Sondland, key witness in Ukraine probe, blocked from testimony in midnight call

The State Department waited until 12:30 a.m. on Tuesday to tell U.S. Ambassador Gordon Sondland not to show up for his scheduled deposition with three House committees later that morning, the ambassador’s lawyer told Yahoo News.

Robert Luskin, Sondland’s attorney, said he got the extraordinary middle-of-the-night directive in a phone call from a State Department official he declined to identify. The official offered no explanation of the grounds on which the State Department was blocking Sondland’s appearance at the last minute.

“He’s fully prepared to testify and disappointed,” Luskin said in a telephone interview Tuesday.

Sondland, the American ambassador to the European Union, played a central role in the events surrounding President Trump’s July 25 phone call with the president of Ukraine and the withholding of military aid to that country, events that kicked off the impeachment inquiry in the House. Democrats consider his testimony and supporting documents crucial to their probe.

The blocking of Sondland’s testimony was immediately denounced by House Intelligence Committee Chairman Adam Schiff, who said members had returned to Washington in the middle of a recess to hear his scheduled closed-door testimony.

“It is hard to overstate the significance” of Sondland’s testimony as well as that of other State Department officials, said Schiff in a hastily called meeting with reporters at the U.S. Capitol.

“The failure to produce this witness, the failure to produce these documents, we consider yet additional strong evidence of obstruction of the functioning of a coequal branch of government.”

Luskin confirmed that Sondland has already turned over to the State Department WhatsApp messages, text messages and other documents in his possession relevant to the House investigation.

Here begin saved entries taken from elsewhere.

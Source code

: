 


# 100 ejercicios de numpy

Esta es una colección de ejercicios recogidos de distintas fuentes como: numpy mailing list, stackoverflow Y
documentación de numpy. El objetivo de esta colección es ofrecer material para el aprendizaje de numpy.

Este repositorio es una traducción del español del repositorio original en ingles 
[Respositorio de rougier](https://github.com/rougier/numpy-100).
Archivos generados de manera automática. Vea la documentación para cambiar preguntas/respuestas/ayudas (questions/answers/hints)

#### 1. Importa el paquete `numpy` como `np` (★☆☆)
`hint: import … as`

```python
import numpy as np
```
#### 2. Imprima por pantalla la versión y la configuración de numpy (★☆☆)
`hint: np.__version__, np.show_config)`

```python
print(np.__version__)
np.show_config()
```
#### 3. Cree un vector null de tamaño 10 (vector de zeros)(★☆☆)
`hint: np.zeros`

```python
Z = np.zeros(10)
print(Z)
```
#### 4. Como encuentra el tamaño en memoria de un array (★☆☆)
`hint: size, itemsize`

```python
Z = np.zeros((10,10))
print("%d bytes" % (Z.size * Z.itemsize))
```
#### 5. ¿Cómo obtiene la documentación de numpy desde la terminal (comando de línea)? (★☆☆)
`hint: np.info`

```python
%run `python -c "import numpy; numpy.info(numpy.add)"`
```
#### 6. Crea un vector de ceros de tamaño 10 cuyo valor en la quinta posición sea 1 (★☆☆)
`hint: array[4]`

President Donald Trump is joined by Gordon Sondland, the U.S. ambassador to the European Union, second from right, as he arrives at Melsbroek Air Base, in Brussels, Belgium in 2018. (Photo: Pablo Martinez Monsivais/AP)
President Trump and Gordon Sondland in 2018. (Photo: Pablo Martinez Monsivais/AP)

While those messages were on Sondland’s personal devices and platforms, they are covered by laws governing official government records, and therefore decisions about releasing them belong to the State Department, not his client, Luskin said.

The decision to block Sondland from testifying heightens the conflict between the Trump administration and the House committees over the impeachment inquiry. In text messages released last week, Sondland was party to key exchanges on whether the White House was withholding the military aid package for Ukraine as part of a “quid pro quo” deal in exchange for a Ukrainian investigation into former Vice President Joe Biden and his son Hunter and the allegation circulating in right-wing media that Ukraine, rather than Russia, sought to interfere in the 2016 U.S. election.

“As I said on the phone, I think it’s crazy to withhold security assistance for help with a political campaign,” U.S. Ambassador Bill Taylor wrote in a text message to Sondland at 12:47 a.m. on Sept. 9.

After a four-and-a-half-hour delay, Sondland replied: “Bill, I believe you are incorrect about President Trump’s intensions. The President has been crystal clear no quid pro quo’s of any kind. The President is trying to evaluate whether Ukraine is truly going to adopt the transparency and reforms that President Zelensky promised during his campaign.”

He then added: “I suggest we stop the back and forth by text.”

House investigators intended to grill Sondland — a hotel magnate whose companies funneled $1 million to Trump’s inaugural committee — about what happened during the four-and-a-half-hour delay and what communications he had with Trump and other administration officials about the topic.